The Mercury Waltz (35 page)

Read The Mercury Waltz Online

Authors: Kathe Koja

Tags: #PER007000, #FIC019000, #FICTION / Gay, #FIC011000, #FIC014000, #PERFORMING ARTS / Puppets and Puppetry, #FICTION / Historical, #FICTION / Literary

In the streets the mood is varied, the veneer is polite, the fears and whispers and accusations saved for the quiet behind closed doors. Mourning jewelry is newly popular, as are carquet boxes, worn between the corset and the heart, with a jewel tucked inside, or a fold of currency, as if cached in preparation for flight. There are half a dozen new ballads, plinking and parched and sentimental, some lamenting love lost, others in praise of virtue and fidelity: one in particular, “Turtledove, Turtledove,” sells out its sheet music as fast as it may be printed. The Athenaeum has mounted a patriotic revue, starring Edgar Rue, with much draped bunting and presentation of flags; the mayor has seen that show several times, though the Cleopatra’s opulent new production of
Hamlet
is a thudding failure, as is the cinema house, newly opened and already closed. But the gambling clubs, though clandestine, remain crowded, as do the churches, from fine temples down to little parish huts.

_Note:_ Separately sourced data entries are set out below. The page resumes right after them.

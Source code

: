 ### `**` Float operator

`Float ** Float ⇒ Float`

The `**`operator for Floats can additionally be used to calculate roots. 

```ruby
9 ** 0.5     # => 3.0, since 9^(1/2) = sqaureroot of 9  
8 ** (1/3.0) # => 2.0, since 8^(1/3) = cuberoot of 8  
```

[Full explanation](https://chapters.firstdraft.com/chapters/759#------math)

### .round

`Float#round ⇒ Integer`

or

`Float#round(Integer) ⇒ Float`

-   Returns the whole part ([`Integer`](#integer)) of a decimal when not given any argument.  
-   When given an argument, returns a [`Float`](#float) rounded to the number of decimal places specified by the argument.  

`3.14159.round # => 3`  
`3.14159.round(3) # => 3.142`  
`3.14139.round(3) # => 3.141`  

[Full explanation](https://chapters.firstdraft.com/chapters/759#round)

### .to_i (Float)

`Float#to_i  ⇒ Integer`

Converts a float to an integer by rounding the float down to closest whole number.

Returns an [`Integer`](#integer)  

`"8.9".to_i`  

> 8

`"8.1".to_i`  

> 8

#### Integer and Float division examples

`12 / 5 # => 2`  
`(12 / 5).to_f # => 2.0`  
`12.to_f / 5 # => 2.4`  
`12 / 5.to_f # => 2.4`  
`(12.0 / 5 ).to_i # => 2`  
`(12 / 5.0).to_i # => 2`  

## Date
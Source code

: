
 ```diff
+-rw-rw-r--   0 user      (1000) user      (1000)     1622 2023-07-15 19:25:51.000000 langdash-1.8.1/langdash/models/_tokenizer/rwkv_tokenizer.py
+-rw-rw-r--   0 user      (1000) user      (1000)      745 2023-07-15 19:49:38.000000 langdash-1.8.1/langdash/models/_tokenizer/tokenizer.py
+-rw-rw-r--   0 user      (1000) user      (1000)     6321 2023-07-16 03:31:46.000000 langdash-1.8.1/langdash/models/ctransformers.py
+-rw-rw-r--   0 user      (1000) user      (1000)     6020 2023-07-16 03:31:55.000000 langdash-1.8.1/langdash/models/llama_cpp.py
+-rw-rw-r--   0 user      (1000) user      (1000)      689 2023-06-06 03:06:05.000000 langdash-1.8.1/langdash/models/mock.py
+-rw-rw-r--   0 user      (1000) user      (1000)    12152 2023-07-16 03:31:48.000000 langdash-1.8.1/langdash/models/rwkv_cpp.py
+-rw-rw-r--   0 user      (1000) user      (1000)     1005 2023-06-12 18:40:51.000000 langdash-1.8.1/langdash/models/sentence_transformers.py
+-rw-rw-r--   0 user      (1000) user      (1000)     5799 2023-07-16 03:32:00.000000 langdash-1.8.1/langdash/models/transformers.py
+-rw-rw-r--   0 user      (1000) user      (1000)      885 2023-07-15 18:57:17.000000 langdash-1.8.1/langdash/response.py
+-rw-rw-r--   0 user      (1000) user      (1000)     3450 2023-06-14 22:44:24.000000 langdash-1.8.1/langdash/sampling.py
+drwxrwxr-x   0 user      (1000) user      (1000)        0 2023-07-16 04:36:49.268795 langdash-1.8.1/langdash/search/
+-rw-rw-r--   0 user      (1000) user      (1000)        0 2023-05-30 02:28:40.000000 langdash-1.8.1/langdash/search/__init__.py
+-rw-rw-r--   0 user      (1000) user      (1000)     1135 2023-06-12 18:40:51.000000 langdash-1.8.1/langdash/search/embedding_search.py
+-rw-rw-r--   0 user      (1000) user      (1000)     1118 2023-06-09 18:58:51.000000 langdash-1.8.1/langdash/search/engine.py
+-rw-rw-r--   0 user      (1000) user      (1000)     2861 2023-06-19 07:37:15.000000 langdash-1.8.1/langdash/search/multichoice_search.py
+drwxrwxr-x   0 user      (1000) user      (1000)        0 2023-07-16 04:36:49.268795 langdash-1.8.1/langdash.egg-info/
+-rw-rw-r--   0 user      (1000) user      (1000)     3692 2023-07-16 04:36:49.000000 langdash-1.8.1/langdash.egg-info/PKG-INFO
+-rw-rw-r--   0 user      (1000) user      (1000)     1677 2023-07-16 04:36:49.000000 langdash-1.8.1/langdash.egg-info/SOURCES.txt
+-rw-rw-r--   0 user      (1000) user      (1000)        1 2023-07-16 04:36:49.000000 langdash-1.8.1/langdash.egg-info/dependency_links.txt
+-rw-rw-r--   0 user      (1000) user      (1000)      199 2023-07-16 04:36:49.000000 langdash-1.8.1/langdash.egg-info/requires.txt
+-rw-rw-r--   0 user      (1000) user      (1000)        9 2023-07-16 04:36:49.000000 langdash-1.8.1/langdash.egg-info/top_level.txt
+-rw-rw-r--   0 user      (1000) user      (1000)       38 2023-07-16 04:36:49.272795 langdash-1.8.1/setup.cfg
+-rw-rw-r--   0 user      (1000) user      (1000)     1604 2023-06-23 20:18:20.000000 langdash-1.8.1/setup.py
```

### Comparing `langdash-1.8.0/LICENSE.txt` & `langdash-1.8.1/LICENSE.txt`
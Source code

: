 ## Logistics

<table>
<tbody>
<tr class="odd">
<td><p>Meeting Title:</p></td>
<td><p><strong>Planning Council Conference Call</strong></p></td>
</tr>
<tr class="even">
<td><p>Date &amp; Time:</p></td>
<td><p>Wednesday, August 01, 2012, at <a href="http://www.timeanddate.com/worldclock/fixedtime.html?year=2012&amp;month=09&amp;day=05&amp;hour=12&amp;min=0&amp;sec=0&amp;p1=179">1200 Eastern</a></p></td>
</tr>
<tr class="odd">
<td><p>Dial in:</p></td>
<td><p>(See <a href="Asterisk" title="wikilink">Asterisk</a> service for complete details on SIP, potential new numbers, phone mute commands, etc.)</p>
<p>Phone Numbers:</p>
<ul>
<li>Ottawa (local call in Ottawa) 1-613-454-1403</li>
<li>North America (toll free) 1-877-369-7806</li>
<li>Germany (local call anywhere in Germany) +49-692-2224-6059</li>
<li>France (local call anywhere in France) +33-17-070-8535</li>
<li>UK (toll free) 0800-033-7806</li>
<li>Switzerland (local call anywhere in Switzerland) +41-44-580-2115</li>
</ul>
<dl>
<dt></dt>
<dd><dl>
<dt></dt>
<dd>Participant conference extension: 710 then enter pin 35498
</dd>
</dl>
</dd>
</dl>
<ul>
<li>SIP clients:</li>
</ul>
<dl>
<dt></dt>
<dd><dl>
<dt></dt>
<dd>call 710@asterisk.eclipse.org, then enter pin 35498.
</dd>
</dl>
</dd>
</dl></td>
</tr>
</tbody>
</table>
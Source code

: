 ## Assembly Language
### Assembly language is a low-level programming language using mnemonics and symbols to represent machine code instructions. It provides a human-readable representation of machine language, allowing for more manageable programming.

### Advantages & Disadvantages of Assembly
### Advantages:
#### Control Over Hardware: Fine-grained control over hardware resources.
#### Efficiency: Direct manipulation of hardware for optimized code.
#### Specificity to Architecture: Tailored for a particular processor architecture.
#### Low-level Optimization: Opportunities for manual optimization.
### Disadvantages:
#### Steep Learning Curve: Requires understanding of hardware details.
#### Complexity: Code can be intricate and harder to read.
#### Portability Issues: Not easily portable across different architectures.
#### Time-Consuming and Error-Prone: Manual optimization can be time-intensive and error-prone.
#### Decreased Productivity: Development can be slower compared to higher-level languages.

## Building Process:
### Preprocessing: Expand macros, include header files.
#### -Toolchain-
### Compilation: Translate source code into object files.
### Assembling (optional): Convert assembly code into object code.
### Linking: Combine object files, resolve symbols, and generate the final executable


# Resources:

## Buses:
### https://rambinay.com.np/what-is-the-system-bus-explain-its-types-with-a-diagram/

And if a god is invoked beyond the Christian God of battles—who is daily implored by the archbishop in the great cathedral for protection and defense: from whom, by whom? as the curate sighs and places fresh candles below the flowers, red and white roses piled like pagan offerings, the sacrificial colors of blood and bone—how could it ever be the pale and grimy Mercury, already in flight past his detritus of chestnut shells and trampled headlines and travelers so eager to be elsewhere that they sometimes board the wrong trains, or leave their valises behind to be ravaged by scavenger boys; who would claim such a fellow for a patron, who would choose to be his friend? in the crunch of cinders and the screech of iron, the steam that snorts and billows like the dragon’s breath, the air of endings and dark beginnings, as the sun sets in a yellowed smear behind the shoulder of Minerva, a far more efficient deity for the times that lie ahead: Minerva who sprang full-grown and fully armored from the forehead of her father, Minerva whose brother is the militant and thirsty Mars. It is not the time for artifice, it is not the time for art; it is time and more than time for other, sterner disciplines, and for businesslike, raptorlike, disciplined men. The birds in flight know it; the groaning beggars know it; the thieving boys know it; the silvered city closes her eyes.

“I saw something quite amusing this morning,” says James Aubin in his blue linen jacket, raising his teacup, trying for lightness; Christobel de Metz makes a smile of encouragement; Benjamin de Metz does not look up from his journal. On his finger is a new ring, James Aubin has noted, displacing the signet ring he himself has much admired, but
I threw it in the river,
said Benjamin when he asked, and whether that is true or not, James Aubin did not dare to ask again. This new ring, heavy silver, is not one he admires, though Christobel has told him it has a very long history, some sort of arcane family history: it is ugly and sits poorly on Benjamin’s hand, below his knuckles chewed and scored to scabs; it looks dreadful,
he
looks dreadful, though his passion, these days, is acute. But he cannot sleep, and so James Aubin cannot sleep, and so he consults Christobel when Benjamin leaves them, abruptly, at the pleasant little alcove table, sprigged white mums and spotless tablecloth, rice porridge and raisin compote and eggs poached to perfection: “He is not happy here,” says James Aubin softly. “Why can’t we go? We could travel straight on to Paris, and arrive in time to see—”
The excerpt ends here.